The building has a lot of neighbors that could really use a renovation, and adding activity to the block is a really positive infusion of needed momentum to this dead zone that separates Midtown from North City.  Its bike rack, added to the fact that Grand has the best bus service in the city, really boosts the place’s attractiveness.

Bike Rack and Grand Bus

More projects close by have been recently completed or are in the works.  Just one block away, at Grand and Finney, another rehab was completed recently.  Two years ago the building was boarded up and not being used.

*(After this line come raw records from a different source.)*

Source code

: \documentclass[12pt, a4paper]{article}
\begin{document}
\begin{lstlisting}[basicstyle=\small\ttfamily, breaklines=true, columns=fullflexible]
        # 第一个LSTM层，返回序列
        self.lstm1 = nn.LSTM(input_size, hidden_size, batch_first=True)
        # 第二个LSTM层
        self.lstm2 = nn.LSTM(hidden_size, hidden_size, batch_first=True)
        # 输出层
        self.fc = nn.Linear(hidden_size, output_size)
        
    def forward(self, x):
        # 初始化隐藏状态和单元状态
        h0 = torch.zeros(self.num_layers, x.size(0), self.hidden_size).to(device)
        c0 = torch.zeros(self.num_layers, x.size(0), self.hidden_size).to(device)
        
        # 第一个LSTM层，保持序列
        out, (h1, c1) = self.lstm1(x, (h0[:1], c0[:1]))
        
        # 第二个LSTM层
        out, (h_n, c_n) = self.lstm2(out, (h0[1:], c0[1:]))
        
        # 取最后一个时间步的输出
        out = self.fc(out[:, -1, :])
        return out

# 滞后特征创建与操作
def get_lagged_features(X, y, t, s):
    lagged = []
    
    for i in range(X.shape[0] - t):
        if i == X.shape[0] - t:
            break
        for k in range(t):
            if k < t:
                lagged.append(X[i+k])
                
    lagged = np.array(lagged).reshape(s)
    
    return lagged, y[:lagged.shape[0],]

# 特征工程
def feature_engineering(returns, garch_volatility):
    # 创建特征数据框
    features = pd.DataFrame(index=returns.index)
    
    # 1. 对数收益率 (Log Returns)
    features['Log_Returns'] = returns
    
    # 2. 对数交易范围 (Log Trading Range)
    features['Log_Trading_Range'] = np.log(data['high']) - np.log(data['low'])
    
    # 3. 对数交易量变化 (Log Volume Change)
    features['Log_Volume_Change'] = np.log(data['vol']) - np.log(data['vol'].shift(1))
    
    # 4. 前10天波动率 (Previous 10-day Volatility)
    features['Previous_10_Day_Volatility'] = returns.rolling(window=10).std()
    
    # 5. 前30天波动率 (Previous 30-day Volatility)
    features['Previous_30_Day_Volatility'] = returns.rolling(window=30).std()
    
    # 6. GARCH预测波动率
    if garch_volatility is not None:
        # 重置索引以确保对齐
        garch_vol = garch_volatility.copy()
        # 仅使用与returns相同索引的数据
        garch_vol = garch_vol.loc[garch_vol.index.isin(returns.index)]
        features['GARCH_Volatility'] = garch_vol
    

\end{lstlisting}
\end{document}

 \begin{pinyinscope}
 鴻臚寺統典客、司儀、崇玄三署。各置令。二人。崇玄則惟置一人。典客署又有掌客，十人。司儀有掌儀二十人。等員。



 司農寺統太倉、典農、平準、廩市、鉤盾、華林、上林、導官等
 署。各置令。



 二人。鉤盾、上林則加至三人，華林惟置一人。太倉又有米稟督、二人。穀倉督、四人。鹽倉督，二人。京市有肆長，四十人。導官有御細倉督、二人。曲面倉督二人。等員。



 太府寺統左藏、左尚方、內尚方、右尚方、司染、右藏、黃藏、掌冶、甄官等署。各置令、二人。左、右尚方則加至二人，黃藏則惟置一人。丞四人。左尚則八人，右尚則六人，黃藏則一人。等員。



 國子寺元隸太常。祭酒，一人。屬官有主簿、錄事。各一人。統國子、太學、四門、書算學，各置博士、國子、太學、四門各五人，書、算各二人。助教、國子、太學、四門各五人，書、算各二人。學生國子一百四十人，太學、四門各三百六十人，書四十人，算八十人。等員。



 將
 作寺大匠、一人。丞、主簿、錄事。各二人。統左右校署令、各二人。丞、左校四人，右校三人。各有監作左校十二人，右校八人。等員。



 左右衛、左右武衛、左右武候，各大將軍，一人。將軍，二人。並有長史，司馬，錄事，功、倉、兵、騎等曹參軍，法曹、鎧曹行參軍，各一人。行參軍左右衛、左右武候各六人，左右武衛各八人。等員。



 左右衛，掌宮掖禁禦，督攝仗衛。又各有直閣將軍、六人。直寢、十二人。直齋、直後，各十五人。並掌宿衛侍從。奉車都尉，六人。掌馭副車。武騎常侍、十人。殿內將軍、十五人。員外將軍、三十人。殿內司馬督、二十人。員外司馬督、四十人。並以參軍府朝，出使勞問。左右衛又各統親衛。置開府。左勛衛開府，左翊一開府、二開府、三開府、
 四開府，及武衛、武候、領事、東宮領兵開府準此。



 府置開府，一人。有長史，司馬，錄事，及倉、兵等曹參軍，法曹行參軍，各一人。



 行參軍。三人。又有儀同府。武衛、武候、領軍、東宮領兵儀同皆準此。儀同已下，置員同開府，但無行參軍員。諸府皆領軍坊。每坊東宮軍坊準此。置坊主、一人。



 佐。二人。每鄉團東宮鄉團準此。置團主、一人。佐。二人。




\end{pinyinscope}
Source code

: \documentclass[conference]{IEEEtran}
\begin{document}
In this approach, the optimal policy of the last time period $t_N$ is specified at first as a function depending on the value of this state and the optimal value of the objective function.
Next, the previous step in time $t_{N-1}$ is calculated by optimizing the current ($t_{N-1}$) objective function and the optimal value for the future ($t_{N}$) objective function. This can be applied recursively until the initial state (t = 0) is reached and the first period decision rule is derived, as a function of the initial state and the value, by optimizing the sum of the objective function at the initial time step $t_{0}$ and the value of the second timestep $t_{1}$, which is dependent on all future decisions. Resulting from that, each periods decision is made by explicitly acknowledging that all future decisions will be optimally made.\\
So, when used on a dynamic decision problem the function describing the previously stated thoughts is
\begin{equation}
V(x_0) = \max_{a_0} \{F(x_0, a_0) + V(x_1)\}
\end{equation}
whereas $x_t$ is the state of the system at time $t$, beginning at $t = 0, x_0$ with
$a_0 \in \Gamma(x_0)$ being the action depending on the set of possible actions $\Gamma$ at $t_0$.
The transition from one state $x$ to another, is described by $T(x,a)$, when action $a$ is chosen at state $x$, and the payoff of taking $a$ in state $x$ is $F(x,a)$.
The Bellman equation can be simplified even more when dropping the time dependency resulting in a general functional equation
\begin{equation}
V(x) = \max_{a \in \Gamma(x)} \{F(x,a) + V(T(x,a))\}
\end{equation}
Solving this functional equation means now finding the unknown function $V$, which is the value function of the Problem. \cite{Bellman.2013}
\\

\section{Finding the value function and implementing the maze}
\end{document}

Grand and Finney - Summer 2008

Now it is in much better shape and had a clothing store in one of it’s Grand facing storefronts when I drove past today.

C.W. Fashion

Another couple of blocks away is a great example of the kind of infill we need just about everywhere in St. Louis.

PNC Bank on Page

This two-story building that faces Page half a block East of Grand is home to a branch of PNC National Bank, a refreshing site in an area with far too many storefronts advertising payday loans and surrounded by surface parking in every direction.  Grand is in pretty bad shape around this area but I see it improving.  Maybe the next renovation will be for the Douglas E Kelly Community Resource Center – advertised here 2 years ago.

1027 North Grand

Whatever it is, I’ll be eagerly awaiting the next development to report on.